Beautiful day in Belmont Shore. The yuppie jewel of Long Beach. Late afternoon, the hard chargers on the freeway now, heading home from the job. They spent so much for the Belmont Shore address, but they were hardly ever home. Working late at the job. Cardio classes at the gym. Cursing their way through traffic, radiators boiling over. Spinning the wheel, faster and faster, hamsters in Porsches. Beep-beep.

Three young mothers wheeled their babies down the street. On their way back from the bay. Towels wrapped around their waists, breasts cupped high and tight in their bright bikini tops. Coconut oil glistening. Talk, talk, talk, while their babies lolled in the shade of the strollers, hands next to their sleepy pink faces. Husbands on the way home. Mexican maid cooking dinner. Just enough time for a yoga class.

One of the wives looked at Yancy, saw him watching. She smiled, and Yancy smiled back. He stepped onto the grass, let them pass. Half tempted to bow. Some sweeping flourish. Probably fall on his face. He watched them glide down the sidewalk. The one who had smiled stared at something on the sidewalk. Blood. She looked back at him, hurrying now, and Yancy hurried too. Get to the beach. He wanted to walk on the sand. Listen to the waves. He wanted to walk down the beach until he got to the Queen Mary.

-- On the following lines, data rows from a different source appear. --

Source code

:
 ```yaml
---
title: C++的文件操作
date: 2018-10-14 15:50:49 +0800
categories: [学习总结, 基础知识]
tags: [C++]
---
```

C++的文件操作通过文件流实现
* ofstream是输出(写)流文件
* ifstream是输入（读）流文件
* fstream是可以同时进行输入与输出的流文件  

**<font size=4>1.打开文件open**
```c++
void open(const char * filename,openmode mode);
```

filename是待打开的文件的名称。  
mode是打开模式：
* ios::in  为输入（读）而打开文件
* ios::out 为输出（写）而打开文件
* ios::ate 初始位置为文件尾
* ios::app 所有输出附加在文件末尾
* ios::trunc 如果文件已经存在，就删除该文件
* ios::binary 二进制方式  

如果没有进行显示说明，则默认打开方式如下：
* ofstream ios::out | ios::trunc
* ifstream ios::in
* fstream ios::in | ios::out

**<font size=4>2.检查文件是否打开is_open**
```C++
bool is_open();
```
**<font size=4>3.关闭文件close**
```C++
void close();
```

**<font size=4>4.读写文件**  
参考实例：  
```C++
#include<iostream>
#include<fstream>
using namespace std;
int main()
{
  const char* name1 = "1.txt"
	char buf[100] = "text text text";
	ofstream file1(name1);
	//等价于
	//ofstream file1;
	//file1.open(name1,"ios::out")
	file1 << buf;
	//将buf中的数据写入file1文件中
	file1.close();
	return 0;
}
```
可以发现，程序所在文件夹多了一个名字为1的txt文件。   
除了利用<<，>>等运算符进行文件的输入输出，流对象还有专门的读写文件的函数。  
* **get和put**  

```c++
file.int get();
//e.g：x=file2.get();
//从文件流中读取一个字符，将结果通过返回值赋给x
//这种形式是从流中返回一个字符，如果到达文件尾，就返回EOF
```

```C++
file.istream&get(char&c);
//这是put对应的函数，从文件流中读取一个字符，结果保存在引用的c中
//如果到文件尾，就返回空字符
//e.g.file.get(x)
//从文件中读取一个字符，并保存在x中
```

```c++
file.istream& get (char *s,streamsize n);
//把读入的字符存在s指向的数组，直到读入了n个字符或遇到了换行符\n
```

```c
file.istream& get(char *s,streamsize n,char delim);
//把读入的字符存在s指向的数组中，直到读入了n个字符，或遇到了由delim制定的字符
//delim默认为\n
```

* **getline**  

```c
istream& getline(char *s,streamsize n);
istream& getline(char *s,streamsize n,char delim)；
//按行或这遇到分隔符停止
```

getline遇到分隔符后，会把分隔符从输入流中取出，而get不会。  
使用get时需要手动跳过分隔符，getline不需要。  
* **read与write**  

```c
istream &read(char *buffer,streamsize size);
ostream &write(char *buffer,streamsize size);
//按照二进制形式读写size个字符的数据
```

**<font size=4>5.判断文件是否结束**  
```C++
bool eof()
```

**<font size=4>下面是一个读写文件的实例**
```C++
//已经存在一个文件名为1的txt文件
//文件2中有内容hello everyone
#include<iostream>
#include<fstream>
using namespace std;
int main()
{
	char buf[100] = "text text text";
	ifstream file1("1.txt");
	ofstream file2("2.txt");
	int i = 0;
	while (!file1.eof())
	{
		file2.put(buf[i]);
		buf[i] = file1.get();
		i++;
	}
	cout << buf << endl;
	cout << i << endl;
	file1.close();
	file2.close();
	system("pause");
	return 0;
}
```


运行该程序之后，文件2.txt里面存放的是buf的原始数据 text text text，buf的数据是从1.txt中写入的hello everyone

Here he was, born and raised in Long Beach and Yancy had never set foot on the Queen Mary. Fucker had been docked in Long Beach Harbor for thirty years, but he had always dismissed the idea of visiting. Tourist trap. Floating mall. Overpriced and snooty to boot. Assholes dressed as commodores selling postcards and saltwater taffy. So here he was now… at the end of it all, determined to make it aboard. Maybe the guy from the fish-and-chips stand would pipe him aboard. The Spruce Goose had been parked right next door when Yancy was a kid. Parked in a huge dome. Awesome fucking airplane. Bigger than the biggest jumbo jet and made out of wood. Yancy used to imagine the Spruce Goose busting out of its dome some Halloween night, jumping the Queen Mary, the two of them going at it like Godzilla and Mothra. The Spruce Goose was long gone. Moved to Oregon or Kansas or some state far away, after flopping with the tourists here. Not enough shit to buy. Just a giant airplane that some guy actually built and flew once, skimming across the waves in Long Beach Harbor. One time, a hearty fuck-you, and then he landed and never flew it again. Yancy had gone to see it three or four times, brought his younger brother James, the two of them standing there for hours just looking at it.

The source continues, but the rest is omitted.